(Document images with source code)
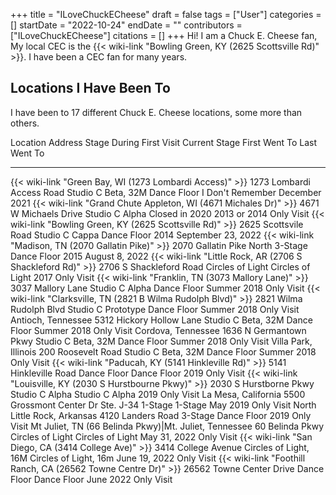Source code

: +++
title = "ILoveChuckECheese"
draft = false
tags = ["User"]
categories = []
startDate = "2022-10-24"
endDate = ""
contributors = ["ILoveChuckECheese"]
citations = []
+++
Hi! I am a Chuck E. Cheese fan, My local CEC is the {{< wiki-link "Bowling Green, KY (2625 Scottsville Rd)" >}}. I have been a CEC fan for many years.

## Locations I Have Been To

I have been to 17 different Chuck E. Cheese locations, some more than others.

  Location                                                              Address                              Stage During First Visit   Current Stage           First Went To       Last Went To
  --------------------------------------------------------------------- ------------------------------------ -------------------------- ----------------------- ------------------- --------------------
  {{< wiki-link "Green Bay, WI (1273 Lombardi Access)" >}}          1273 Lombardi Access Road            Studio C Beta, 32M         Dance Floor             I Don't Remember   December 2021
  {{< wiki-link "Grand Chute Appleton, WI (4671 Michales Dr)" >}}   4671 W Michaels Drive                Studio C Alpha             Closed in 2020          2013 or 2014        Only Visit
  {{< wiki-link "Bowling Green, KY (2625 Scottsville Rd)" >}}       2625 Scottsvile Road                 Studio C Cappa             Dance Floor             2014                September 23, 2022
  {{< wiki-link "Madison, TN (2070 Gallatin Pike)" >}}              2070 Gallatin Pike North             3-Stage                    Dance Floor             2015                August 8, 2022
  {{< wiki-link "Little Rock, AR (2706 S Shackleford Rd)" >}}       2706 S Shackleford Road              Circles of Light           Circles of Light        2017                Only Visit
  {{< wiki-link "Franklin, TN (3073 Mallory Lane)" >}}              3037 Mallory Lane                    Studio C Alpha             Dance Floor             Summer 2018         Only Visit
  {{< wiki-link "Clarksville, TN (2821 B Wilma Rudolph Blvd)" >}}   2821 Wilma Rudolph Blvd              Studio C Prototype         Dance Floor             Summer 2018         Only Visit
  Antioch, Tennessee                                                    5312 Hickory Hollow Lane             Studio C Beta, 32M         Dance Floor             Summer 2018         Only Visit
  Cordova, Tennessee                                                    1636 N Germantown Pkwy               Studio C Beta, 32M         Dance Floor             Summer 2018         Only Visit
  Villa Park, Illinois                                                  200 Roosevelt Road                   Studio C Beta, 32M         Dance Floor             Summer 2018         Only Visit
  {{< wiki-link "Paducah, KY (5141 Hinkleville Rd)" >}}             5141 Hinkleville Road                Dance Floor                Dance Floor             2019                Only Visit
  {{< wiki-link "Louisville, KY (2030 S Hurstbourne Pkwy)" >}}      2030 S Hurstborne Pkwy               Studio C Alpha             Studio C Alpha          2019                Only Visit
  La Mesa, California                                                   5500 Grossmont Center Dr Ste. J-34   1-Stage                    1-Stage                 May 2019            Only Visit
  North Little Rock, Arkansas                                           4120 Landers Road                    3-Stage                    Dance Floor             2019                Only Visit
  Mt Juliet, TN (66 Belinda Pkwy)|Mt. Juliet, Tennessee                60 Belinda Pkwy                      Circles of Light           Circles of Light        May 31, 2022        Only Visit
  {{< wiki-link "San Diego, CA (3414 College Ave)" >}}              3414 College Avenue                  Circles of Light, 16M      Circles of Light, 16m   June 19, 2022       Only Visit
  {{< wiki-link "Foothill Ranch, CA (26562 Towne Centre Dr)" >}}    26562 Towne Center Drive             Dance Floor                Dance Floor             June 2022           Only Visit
==
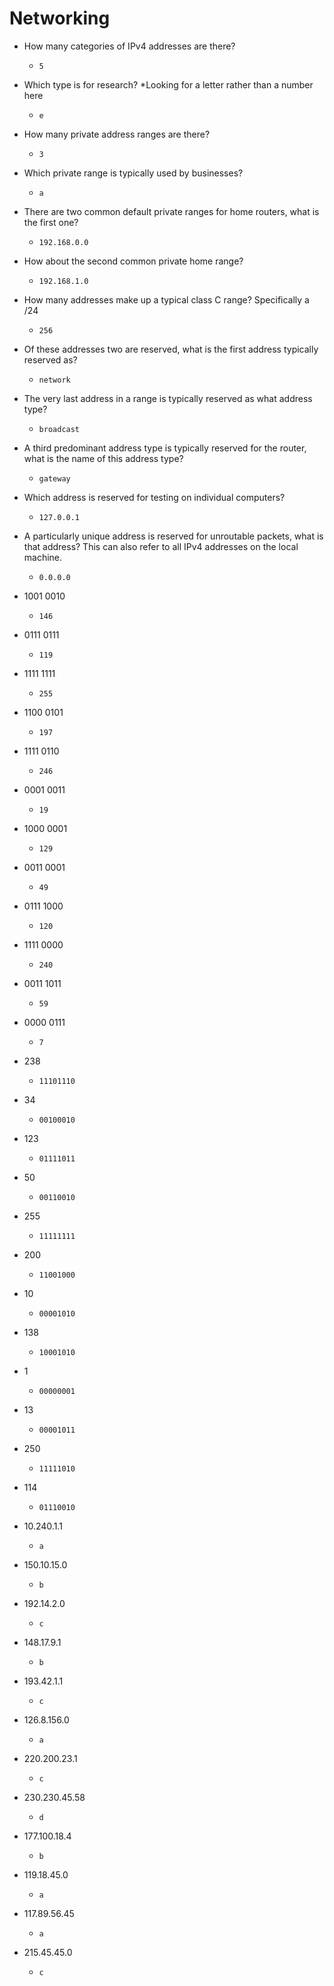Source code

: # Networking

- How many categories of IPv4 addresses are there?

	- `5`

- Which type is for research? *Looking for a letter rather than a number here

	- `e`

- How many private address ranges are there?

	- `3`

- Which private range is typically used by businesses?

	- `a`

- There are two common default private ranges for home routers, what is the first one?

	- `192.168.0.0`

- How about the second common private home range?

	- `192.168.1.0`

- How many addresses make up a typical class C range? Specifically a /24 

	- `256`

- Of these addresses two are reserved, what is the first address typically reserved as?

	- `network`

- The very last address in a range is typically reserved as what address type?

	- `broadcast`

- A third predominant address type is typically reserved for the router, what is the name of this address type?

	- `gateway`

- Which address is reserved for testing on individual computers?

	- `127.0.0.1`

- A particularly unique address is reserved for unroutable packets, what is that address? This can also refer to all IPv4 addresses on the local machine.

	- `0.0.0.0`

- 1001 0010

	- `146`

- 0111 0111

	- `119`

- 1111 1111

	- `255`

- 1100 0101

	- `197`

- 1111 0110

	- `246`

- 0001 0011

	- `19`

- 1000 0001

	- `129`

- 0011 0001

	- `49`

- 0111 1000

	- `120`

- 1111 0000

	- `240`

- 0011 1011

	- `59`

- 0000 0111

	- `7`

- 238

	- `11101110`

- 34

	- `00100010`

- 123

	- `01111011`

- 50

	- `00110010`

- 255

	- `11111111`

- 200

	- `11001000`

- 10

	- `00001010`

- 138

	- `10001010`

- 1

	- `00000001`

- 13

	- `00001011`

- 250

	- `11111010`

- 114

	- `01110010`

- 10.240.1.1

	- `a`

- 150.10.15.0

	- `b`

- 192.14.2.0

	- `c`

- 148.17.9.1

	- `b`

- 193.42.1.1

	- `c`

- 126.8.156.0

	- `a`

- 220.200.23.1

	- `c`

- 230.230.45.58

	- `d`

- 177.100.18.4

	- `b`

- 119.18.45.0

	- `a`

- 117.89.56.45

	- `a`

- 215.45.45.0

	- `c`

#### [Exercise]
Each line above from the one with "categories = []" up to and including the one with "Last Went To" must be set down exactly, and no line outside that span may appear.

#### [Expected output]
categories = []
startDate = "2022-10-24"
endDate = ""
contributors = ["ILoveChuckECheese"]
citations = []
+++
Hi! I am a Chuck E. Cheese fan, My local CEC is the {{< wiki-link "Bowling Green, KY (2625 Scottsville Rd)" >}}. I have been a CEC fan for many years.

## Locations I Have Been To

I have been to 17 different Chuck E. Cheese locations, some more than others.

  Location                                                              Address                              Stage During First Visit   Current Stage           First Went To       Last Went To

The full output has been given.